**Task objective:** Within the records below, filter for lines carrying the word "reboot" and copy them.

**Dataset entries:**
********
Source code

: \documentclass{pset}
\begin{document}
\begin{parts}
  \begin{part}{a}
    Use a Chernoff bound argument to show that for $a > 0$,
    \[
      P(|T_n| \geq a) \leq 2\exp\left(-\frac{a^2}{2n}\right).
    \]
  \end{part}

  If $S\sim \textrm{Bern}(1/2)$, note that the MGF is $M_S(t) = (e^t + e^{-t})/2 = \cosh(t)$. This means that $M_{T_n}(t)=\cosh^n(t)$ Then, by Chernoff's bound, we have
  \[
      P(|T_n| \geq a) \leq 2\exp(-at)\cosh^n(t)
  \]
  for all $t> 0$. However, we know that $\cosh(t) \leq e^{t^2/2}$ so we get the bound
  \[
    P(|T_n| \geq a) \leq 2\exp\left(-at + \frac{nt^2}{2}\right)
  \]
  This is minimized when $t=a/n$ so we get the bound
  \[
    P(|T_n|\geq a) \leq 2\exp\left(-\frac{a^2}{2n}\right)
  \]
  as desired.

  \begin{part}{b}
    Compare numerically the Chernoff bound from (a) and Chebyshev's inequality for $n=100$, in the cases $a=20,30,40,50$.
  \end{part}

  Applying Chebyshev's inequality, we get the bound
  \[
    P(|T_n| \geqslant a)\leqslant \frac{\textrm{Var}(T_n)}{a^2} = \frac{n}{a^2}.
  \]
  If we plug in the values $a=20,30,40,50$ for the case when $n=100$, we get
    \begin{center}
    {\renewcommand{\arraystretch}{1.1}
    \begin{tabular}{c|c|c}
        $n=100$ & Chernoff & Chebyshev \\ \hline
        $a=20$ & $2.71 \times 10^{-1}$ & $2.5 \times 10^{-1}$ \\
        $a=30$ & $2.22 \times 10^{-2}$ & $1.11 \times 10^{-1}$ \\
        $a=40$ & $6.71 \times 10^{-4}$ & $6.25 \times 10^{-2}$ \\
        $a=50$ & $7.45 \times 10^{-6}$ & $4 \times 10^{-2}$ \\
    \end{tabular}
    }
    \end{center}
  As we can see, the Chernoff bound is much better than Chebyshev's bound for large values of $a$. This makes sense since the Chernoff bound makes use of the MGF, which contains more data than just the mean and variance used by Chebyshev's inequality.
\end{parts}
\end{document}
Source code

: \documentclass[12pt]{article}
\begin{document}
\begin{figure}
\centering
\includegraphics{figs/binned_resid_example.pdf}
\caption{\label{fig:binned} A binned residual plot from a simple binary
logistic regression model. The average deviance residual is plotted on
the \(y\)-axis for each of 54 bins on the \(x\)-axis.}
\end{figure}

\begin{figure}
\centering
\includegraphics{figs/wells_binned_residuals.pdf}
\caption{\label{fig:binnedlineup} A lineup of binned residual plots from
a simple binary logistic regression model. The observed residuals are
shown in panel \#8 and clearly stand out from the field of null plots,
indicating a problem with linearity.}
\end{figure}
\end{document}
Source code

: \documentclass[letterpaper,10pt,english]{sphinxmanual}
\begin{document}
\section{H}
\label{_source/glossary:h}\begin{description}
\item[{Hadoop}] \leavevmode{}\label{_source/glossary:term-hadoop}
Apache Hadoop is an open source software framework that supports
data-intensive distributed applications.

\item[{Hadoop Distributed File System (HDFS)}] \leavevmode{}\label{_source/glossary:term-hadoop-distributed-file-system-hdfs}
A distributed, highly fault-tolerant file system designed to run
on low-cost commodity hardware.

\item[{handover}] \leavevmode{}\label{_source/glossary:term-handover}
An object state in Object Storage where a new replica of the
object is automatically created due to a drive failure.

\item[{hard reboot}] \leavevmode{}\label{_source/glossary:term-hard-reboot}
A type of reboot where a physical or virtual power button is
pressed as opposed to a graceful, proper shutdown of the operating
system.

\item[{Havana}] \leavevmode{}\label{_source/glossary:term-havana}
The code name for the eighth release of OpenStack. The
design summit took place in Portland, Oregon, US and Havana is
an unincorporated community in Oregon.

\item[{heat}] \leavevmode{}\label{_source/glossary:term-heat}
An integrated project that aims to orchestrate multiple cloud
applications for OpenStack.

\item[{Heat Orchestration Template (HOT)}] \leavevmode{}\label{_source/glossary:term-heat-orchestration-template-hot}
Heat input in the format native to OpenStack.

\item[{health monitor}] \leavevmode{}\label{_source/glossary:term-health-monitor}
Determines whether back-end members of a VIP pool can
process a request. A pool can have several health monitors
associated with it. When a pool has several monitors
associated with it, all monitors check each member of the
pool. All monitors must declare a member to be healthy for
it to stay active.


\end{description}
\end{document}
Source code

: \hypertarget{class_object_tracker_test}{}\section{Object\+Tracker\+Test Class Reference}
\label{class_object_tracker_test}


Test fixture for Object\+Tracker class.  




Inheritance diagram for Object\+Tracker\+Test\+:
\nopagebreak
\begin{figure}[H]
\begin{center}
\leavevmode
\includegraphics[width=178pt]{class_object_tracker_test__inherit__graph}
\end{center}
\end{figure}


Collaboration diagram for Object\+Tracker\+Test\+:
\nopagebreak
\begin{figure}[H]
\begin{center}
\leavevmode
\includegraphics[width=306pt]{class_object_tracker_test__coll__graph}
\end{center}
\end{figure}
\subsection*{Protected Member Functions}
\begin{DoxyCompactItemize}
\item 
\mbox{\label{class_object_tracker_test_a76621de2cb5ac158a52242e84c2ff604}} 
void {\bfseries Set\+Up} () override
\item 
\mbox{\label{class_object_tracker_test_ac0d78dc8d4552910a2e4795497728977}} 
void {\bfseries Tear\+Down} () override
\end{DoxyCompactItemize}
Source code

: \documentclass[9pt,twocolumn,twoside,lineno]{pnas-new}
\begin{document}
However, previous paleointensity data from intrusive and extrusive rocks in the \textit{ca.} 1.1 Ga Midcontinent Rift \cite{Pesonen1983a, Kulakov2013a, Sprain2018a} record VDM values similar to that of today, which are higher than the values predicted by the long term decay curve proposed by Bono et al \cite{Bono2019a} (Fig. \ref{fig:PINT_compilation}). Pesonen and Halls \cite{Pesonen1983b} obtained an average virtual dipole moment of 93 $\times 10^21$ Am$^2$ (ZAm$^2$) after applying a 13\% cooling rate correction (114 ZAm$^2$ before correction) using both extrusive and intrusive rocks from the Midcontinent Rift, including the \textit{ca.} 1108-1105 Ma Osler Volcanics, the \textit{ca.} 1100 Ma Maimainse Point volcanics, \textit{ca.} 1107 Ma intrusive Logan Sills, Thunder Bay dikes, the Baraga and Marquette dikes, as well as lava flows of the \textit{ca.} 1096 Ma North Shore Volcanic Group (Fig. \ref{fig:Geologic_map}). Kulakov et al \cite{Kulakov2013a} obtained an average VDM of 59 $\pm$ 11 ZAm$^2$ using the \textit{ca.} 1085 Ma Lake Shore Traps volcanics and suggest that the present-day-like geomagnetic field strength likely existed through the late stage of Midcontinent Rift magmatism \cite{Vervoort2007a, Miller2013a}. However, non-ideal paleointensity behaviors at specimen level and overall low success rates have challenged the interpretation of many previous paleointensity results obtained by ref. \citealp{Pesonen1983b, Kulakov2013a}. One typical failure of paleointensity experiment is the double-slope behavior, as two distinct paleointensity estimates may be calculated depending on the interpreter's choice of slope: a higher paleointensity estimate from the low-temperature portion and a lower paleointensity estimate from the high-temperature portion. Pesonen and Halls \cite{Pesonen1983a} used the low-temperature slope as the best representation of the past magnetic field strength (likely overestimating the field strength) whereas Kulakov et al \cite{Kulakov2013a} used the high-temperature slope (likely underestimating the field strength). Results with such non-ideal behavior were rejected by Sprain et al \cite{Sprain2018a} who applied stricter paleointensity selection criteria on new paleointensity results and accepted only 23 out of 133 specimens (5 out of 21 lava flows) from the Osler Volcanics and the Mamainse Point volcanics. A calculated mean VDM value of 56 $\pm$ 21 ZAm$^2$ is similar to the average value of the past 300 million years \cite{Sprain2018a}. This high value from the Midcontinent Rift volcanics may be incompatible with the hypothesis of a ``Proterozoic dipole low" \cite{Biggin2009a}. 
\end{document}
********
**Answer section:**
\item[{hard reboot}] \leavevmode{}\label{_source/glossary:term-hard-reboot}
A type of reboot where a physical or virtual power button is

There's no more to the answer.